Back to Projects
Python Streamlit August 2024

Beijing Air Quality Analysis

Analyzed 385,000+ hourly air quality readings across 11 Beijing monitoring stations (2013–2017) to uncover how location, season, and wind conditions drive PM2.5 and PM10 pollution levels.

Beijing Air Quality Analysis preview

Overview

Air pollution remains a critical public health challenge in rapidly urbanizing environments. While sensor networks provide extensive raw data, extracting actionable insights requires structured analysis.

This project explores a four-year air quality dataset from 11 monitoring stations across Beijing. The objective is to identify spatial pollution patterns, seasonal risk windows, and meteorological drivers to better inform urban planning and public health interventions.

Core Research Questions:

  1. Which monitoring stations record the highest sustained pollution levels?
  2. How do seasonal and monthly patterns impact air quality?
  3. What role do wind speed and direction play in pollutant accumulation and dispersal?

Dataset & Preprocessing

The analysis utilized the PRSA Air Quality Dataset (Beijing), covering hourly readings from March 2013 to February 2017.

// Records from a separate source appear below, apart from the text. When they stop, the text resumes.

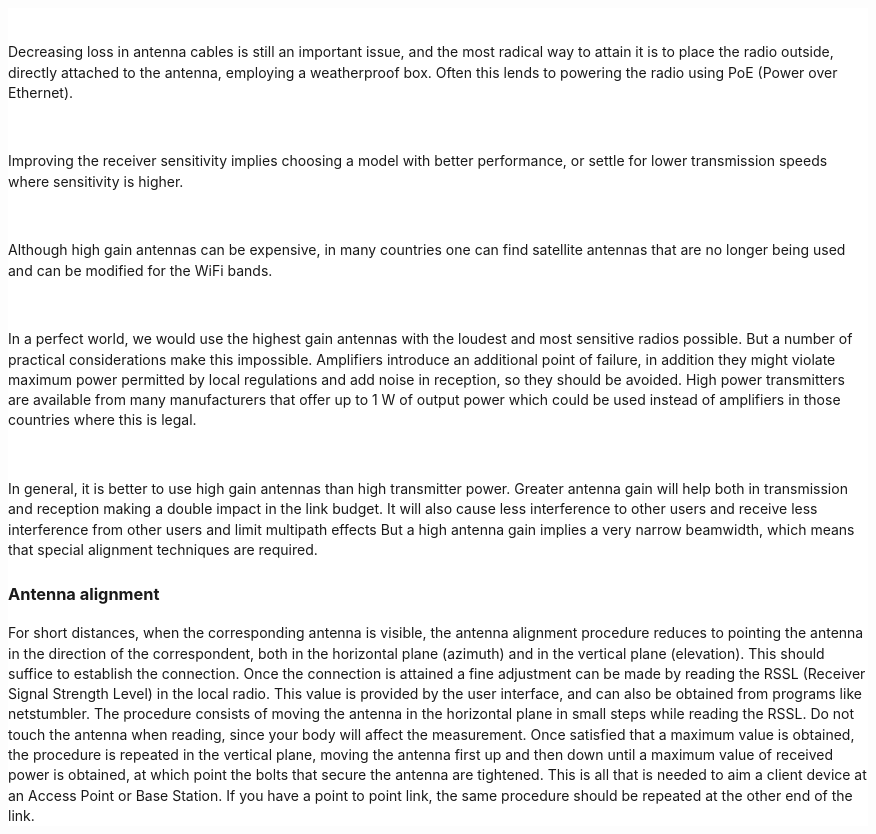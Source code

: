 

Decreasing loss in antenna cables is still an important issue, and the
most radical way to attain it is to place the radio outside, directly
attached to the antenna, employing a weatherproof box. Often this lends
to powering the radio using PoE (Power over Ethernet).

 

Improving the receiver sensitivity implies choosing a model with better
performance, or settle for lower transmission speeds where sensitivity
is higher.

 

Although high gain antennas can be expensive, in many countries one can
find satellite antennas that are no longer being used and can be
modified for the WiFi bands.

 

In a perfect world, we would use the highest gain antennas with the
loudest and most sensitive radios possible. But a number of practical
considerations make this impossible. Amplifiers introduce an additional
point of failure, in addition they might violate maximum power permitted
by local regulations and add noise in reception, so they should be
avoided. High power transmitters are available from many manufacturers
that offer up to 1 W of output power which could be used instead of
amplifiers in those countries where this is legal.

 

In general, it is better to use high gain antennas than high transmitter
power. Greater antenna gain will help both in transmission and reception
making a double impact in the link budget. It will also cause less
interference to other users and receive less interference from other
users and limit multipath effects But a high antenna gain implies a very
narrow beamwidth, which means that special alignment techniques are
required.

### Antenna alignment

For short distances, when the corresponding antenna is visible, the
antenna alignment procedure reduces to pointing the antenna in the
direction of the correspondent, both in the horizontal plane (azimuth)
and in the vertical plane (elevation). This should suffice to establish
the connection. Once the connection is attained a fine adjustment can be
made by reading the RSSL (Receiver Signal Strength Level) in the local
radio. This value is provided by the user interface, and can also be
obtained from programs like netstumbler. The procedure consists of
moving the antenna in the horizontal plane in small steps while reading
the RSSL. Do not touch the antenna when reading, since your body will
affect the measurement. Once satisfied that a maximum value is obtained,
the procedure is repeated in the vertical plane, moving the antenna
first up and then down until a maximum value of received power is
obtained, at which point the bolts that secure the antenna are
tightened. This is all that is needed to aim a client device at an
Access Point or Base Station. If you have a point to point link, the
same procedure should be repeated at the other end of the link.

  • Scale: 11 stations × 35,064 hourly records (385,704 total rows after merging)
  • Key Pollutants: PM2.5 (fine particulate matter) and PM10 (coarse particulate matter)
  • Meteorological Variables: Temperature, pressure, dew point, rainfall, wind speed, wind direction

Prior to analysis, the 11 individual station datasets required a uniform preprocessing pipeline. Temporal columns (year, month, day, hour) were consolidated into a single datetime index.

Missing sensor readings were handled systematically. Because time-series environmental data changes gradually, linear interpolation was applied to estimate missing values based on neighboring hourly trends. Residual edge cases were resolved using forward and backward filling. Finally, the cleaned datasets were labeled and concatenated into a unified dataframe containing zero missing values.

Missing value counts per column for Aotizhongxin station before imputation Missing value counts per column before imputation (Aotizhongxin station). Linear interpolation was the primary strategy used to preserve hourly trends.


Spatial Analysis (Station Comparison)

Average PM2.5 and PM10 concentrations were calculated for each station over the full four-year period.

Rank Station Avg PM2.5 Avg PM10
1 Dongsi 86.14 110.35
2 Nongzhanguan 85.08 109.38
3 Wanshouxigong 85.07 112.51
11 Dingling 66.85 84.11

A clear spatial disparity exists within the city. The most polluted stations (Dongsi, Nongzhanguan, Wanshouxigong) are located in densely populated urban core districts characterized by high vehicle traffic and commercial activity.

Conversely, the cleanest stations like Dingling (which recorded a 29% lower PM2.5 average than Dongsi) are situated in outer suburban or rural areas where lower traffic density and higher vegetation cover act as natural pollution sinks.

Boxplot comparison of PM2.5 concentration levels across stations PM2.5 distribution across all stations. Urban core stations exhibit higher medians and heavier upper tails, indicating more frequent extreme pollution events compared to outer suburban stations.


Pollution levels display strong cyclical patterns when aggregated by month and season.

Season Avg PM2.5 Avg PM10 Primary Driver
Winter 95.25 113.96 Coal heating, inversions
Fall 81.65 102.13 Stagnant air
Spring 76.83 119.09 Dust storms
Summer 64.40 79.41 Rainfall washout

The data reveals a distinct seasonal U-curve. Pollution peaks during winter, particularly in December and January. This is driven by increased fossil fuel consumption for residential heating combined with cold thermal inversions that trap particulate matter near the surface.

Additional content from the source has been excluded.